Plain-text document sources
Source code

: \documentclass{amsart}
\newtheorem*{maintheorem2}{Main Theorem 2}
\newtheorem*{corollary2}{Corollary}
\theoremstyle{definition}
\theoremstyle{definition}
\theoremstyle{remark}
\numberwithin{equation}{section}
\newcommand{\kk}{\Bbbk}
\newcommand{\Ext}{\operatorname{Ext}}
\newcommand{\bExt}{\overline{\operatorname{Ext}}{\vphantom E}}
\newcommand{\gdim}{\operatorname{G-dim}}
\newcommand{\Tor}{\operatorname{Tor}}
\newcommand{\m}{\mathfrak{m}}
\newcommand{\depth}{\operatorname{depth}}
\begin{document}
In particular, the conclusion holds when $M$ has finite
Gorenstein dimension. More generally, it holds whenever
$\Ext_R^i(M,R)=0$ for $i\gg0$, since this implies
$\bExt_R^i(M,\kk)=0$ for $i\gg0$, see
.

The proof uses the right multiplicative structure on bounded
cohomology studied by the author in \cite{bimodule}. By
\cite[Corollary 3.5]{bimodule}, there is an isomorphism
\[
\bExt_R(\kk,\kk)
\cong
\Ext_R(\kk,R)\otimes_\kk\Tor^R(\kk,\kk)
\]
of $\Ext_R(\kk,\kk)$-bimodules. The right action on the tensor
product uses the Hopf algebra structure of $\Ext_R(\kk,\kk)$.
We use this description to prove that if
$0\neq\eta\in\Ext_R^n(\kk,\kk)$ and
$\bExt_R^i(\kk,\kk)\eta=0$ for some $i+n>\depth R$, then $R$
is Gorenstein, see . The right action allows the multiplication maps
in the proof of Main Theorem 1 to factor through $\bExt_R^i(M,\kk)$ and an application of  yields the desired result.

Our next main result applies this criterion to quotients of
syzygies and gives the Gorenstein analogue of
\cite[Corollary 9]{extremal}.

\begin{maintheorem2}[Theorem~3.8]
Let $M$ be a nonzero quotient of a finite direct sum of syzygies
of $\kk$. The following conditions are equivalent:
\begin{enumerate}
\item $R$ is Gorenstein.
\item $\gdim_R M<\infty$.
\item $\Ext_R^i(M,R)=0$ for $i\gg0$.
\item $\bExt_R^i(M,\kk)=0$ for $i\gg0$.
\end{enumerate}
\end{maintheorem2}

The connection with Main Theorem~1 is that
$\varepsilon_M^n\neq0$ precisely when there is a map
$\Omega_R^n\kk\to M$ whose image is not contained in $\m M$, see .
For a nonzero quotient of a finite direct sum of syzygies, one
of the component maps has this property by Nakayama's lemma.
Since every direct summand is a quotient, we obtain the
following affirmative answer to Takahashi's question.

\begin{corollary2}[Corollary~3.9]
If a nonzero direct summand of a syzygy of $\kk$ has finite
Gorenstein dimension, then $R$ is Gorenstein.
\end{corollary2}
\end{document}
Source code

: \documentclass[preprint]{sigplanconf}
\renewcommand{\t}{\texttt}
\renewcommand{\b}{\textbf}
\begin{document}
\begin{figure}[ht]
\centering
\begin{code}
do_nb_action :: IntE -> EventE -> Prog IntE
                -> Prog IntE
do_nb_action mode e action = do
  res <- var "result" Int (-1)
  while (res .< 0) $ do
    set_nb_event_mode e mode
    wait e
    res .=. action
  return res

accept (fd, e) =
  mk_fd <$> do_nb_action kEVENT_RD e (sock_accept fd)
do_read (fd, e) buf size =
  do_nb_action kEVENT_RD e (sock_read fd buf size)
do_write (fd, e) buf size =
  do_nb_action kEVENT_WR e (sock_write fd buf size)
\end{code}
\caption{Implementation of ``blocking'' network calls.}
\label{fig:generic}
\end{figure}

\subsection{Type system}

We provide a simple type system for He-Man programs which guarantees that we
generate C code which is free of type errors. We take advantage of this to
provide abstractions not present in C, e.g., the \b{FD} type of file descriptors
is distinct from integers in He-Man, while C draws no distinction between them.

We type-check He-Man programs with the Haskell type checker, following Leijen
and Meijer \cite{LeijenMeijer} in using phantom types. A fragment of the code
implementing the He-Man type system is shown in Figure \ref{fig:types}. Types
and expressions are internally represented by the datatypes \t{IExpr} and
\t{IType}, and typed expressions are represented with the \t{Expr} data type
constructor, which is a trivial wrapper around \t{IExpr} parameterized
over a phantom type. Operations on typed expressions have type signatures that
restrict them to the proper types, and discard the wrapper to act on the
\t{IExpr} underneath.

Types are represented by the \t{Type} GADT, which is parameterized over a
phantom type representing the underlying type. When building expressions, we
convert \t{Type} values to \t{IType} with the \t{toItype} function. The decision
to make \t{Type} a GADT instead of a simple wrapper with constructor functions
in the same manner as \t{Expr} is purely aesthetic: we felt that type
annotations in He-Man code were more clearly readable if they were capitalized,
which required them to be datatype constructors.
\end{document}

## EXERCISE DIRECTIONS
Whenever the word "uses" shows up in a line, that line counts. Say how many lines of the data count, giving the number alone.

## FINISHED EXERCISE
2